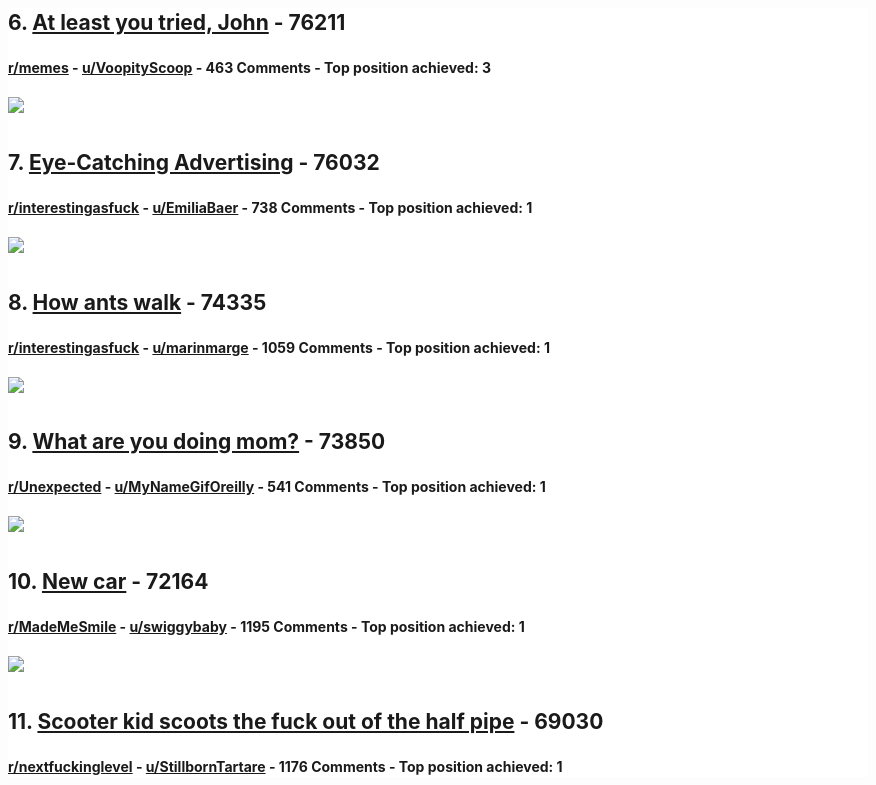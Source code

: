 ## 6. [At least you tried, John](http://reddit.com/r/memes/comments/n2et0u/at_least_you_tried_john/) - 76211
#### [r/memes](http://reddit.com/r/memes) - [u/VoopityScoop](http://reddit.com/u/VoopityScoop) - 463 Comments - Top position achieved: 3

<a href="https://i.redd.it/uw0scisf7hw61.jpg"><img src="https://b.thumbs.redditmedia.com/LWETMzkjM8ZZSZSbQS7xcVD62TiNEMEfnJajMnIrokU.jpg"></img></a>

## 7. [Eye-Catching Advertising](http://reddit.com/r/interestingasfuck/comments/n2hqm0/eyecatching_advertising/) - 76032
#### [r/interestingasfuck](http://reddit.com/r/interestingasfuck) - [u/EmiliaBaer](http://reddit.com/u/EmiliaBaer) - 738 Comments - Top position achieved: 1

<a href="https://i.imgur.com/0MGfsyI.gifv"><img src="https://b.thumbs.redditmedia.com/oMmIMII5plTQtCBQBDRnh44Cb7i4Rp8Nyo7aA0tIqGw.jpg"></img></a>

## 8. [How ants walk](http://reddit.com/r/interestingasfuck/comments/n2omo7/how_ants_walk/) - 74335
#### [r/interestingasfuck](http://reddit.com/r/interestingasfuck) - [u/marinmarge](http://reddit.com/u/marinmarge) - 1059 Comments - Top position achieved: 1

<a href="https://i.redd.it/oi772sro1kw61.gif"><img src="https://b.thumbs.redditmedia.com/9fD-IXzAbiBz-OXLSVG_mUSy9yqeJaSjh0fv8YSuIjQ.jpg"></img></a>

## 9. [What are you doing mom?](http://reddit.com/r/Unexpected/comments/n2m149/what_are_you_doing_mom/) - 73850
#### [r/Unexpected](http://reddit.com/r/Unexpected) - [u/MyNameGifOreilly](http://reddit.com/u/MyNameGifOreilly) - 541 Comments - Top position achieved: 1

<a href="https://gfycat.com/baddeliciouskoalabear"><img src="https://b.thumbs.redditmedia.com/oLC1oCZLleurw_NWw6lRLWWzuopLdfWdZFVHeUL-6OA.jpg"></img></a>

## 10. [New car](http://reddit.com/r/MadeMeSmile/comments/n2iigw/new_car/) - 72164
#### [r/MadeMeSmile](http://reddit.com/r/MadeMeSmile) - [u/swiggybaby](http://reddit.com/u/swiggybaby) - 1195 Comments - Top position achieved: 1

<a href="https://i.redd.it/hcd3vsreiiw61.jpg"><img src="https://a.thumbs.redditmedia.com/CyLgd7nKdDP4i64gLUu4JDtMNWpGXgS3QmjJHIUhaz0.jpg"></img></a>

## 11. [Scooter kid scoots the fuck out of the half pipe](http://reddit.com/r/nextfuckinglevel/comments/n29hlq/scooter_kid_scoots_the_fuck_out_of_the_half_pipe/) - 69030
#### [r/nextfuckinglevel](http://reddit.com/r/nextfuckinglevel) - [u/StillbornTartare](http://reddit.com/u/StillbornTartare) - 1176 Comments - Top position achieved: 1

--

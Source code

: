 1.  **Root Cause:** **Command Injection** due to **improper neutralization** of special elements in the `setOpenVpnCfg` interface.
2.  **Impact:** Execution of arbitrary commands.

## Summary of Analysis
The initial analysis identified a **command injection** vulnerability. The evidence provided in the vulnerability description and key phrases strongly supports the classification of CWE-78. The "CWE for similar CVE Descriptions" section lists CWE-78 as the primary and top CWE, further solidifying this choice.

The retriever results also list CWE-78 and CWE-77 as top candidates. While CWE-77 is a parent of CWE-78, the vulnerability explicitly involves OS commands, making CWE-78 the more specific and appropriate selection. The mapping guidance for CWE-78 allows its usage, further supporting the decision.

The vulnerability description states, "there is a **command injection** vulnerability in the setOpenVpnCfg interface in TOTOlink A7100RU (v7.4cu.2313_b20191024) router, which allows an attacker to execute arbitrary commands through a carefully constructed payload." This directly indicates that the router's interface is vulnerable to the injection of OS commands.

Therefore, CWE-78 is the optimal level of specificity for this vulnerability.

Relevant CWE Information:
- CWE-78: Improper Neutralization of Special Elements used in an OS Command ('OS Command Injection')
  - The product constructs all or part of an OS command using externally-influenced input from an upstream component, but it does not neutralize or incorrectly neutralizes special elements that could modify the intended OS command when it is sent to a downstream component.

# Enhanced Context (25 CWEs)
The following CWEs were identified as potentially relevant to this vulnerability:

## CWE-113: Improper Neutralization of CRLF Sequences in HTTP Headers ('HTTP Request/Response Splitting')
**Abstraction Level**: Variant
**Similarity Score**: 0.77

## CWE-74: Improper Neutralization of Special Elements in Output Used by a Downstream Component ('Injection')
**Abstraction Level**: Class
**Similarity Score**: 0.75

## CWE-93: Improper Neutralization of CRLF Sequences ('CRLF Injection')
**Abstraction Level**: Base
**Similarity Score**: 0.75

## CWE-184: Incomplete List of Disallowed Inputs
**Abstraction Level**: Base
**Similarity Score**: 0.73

▶ [WORK ITEM]: Only the lines above from the one with "## 7. [Eye-Catching" through the one with "## 8. [How ants" should be duplicated, character for character.

▶ [RESULT FOR THIS EXERCISE]:
## 7. [Eye-Catching Advertising](http://reddit.com/r/interestingasfuck/comments/n2hqm0/eyecatching_advertising/) - 76032
#### [r/interestingasfuck](http://reddit.com/r/interestingasfuck) - [u/EmiliaBaer](http://reddit.com/u/EmiliaBaer) - 738 Comments - Top position achieved: 1

<a href="https://i.imgur.com/0MGfsyI.gifv"><img src="https://b.thumbs.redditmedia.com/oMmIMII5plTQtCBQBDRnh44Cb7i4Rp8Nyo7aA0tIqGw.jpg"></img></a>

## 8. [How ants walk](http://reddit.com/r/interestingasfuck/comments/n2omo7/how_ants_walk/) - 74335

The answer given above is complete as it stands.